Why did Tyler’s coming out hit me so hard, anyway? I realize now that his coming out made me realize I, too, had to deal with my own concepts and struggles with sexuality. It wasn’t easy. Ever since I was a kid, a lot of people thought I was gay, and looking back, I guess I can’t blame them for thinking that. Society today isn’t as closed-minded as it was back in the 80s and 90s (imagine even further back!), and my mannerisms in high school and college didn’t exactly scream “jock.” Back in high school, for the first two years, I hung out with guys who were pretty much in the same mold, so I think that contributed to people thinking what they thought. Some of my students – whether at DLSU, Saint Scho, even PROSEC – thought I was gay. It bothers me because people were attaching a tag onto me that was not true. It makes no difference what the tag is. When someone labels you with something that’s not true, it can hurt.

I guess it bothered me because all my life, I always defined myself as “funny.” The nonstop talker, the entertainer, the sarcastic wit. I never included “gay” in how I saw myself, so it came (and still comes) as a surprise to me when people add that definition, because I never entertained the thought of having any kind of sexual contact with another man.
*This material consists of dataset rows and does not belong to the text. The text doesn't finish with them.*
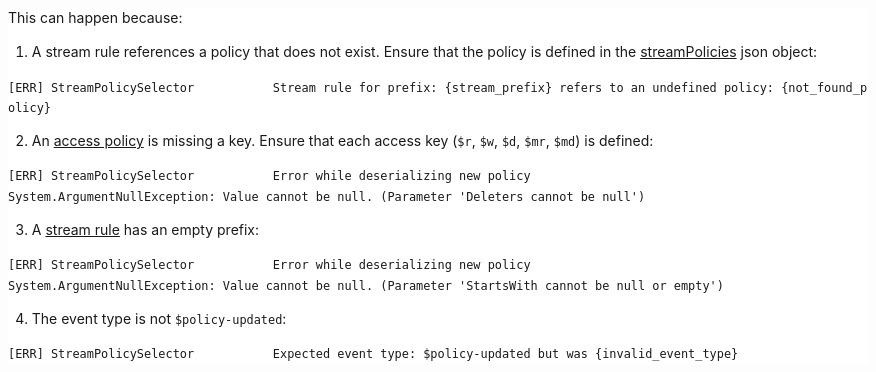 This can happen because:

1. A stream rule references a policy that does not exist. Ensure that the policy is defined in the [streamPolicies](#custom-stream-policies) json object:

```
[ERR] StreamPolicySelector           Stream rule for prefix: {stream_prefix} refers to an undefined policy: {not_found_policy}
```

2. An [access policy](#accesspolicy) is missing a key. Ensure that each access key (`$r`, `$w`, `$d`, `$mr`, `$md`) is defined:

```
[ERR] StreamPolicySelector           Error while deserializing new policy
System.ArgumentNullException: Value cannot be null. (Parameter 'Deleters cannot be null')
```

3. A [stream rule](#streamrule) has an empty prefix:

```
[ERR] StreamPolicySelector           Error while deserializing new policy
System.ArgumentNullException: Value cannot be null. (Parameter 'StartsWith cannot be null or empty')
```

4. The event type is not `$policy-updated`:

```
[ERR] StreamPolicySelector           Expected event type: $policy-updated but was {invalid_event_type}
```
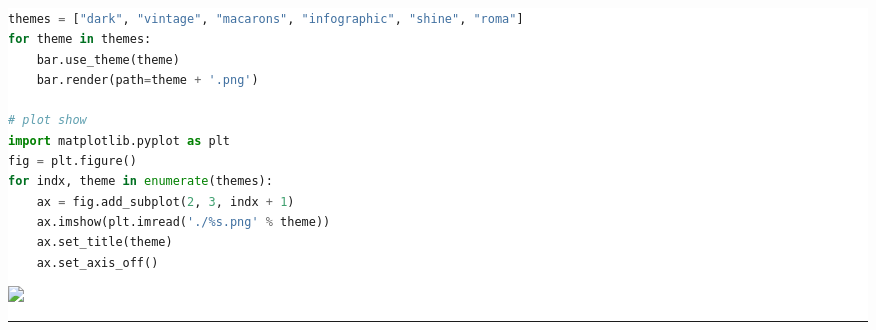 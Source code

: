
   ```python
  themes = ["dark", "vintage", "macarons", "infographic", "shine", "roma"]
  for theme in themes:
      bar.use_theme(theme)
      bar.render(path=theme + '.png')

  # plot show
  import matplotlib.pyplot as plt
  fig = plt.figure()
  for indx, theme in enumerate(themes):
      ax = fig.add_subplot(2, 3, indx + 1)
      ax.imshow(plt.imread('./%s.png' % theme))
      ax.set_title(theme)
      ax.set_axis_off()
  ```
  ![](images/pyecharts_theme.jpg)
***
Actually having the gay kiss in “AC-DC” made me realize that there really isn’t anything in being gay for me.

I actually see myself as Chandler Bing – the funny guy on Friends. It was always “funny,” “witty,” “entertaining.” Chandler, too, was also thought by some to be gay. Like Chandler, I was never gay, but people thought I was. Like Chandler, it bothered me that people thought I was. Like Chandler, I just learned to deal with it.

Other than my family, my high school buddies, and true college friends – Release and the LHC – the only one who really saw me for me – Chandler and all – was Cathy. When Cathy and I started dating, she looked beyond the corny jokes and the decidedly unmacho persona and saw potential. We could talk for hours, we were never bored, and she liked me for me. We had so much in common, and she didn’t care if I shrieked – that’s right, shrieked – at the sight of a cockroach or did a really good impression of Miriam Defensor Santiago.She is my woman, and I am her man. She made me want to be, not just a man, but the best man I could be. Now that God lent me a son, it is my responsibility to raise him to become the best he can be – and true to himself, whatever he may be or wants to be. I owe it to my wife and I owe it to my God, who made me who I am today, a person I can be proud of, regardless of what other people think about me.